And lastly, I think I’ve always struggled with the monotony of touring. I’m happiest doing creative work, and touring is all about repetition. It might appear like touring is the more exciting part of music, but when I am home and working on projects, every day is different. I never quite know what I’m going to be doing, and I really love that. On tour, almost every day is the same. You actually have to work really hard to repeat yourself! Hahaha.

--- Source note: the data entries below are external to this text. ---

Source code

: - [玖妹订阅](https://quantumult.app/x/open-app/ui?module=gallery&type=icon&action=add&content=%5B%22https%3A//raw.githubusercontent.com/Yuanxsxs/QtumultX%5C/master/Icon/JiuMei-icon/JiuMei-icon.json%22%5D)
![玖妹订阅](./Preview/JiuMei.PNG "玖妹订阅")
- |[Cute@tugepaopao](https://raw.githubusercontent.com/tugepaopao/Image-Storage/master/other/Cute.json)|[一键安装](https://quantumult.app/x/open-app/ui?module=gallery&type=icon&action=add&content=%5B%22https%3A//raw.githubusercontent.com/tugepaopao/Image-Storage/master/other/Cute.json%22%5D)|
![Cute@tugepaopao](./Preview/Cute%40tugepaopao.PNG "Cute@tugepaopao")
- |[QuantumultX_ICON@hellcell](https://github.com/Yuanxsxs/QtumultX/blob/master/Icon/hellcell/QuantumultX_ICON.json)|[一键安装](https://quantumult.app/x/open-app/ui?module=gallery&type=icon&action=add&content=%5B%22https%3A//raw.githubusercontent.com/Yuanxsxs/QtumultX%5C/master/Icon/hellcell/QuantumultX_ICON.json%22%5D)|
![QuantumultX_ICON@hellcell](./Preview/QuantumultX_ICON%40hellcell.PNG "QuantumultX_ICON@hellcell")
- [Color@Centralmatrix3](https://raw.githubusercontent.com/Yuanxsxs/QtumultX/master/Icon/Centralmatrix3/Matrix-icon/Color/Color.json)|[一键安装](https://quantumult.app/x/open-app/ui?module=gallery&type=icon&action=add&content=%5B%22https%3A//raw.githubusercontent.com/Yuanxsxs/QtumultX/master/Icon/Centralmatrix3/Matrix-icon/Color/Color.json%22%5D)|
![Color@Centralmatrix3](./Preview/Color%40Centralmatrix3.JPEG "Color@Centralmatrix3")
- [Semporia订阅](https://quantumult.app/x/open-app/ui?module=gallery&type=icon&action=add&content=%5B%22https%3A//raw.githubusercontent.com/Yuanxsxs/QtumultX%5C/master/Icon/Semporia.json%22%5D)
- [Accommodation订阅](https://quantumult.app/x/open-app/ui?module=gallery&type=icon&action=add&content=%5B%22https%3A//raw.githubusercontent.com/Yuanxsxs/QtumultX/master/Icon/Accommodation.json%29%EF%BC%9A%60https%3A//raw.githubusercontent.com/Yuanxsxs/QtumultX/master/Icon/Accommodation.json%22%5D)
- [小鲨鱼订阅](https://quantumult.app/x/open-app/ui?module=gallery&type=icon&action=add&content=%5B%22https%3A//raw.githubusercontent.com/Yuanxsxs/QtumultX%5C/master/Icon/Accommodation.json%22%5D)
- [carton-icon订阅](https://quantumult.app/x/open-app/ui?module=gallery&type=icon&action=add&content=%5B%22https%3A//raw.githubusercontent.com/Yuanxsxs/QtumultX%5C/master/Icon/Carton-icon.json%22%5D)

So this time around, I’m doing it all different. The dates have all been broken into smaller chunks — each 2 -3 weeks with breaks — so that I can put creative work in between each outing. We spent time working on the routing so getting 7 hours of sleep a night is actually feasible. And we scheduled more days off in between so I can have bursts of quiet time and not lose my voice. I think it’s going to make a big difference. And I’ve also come to realize that a lot of this is in my outlook. I’m looking at these tours as a way to gather stories, write a lot in my notebooks, read all the books I have not been able to find time for lately, and finally play some Switch games.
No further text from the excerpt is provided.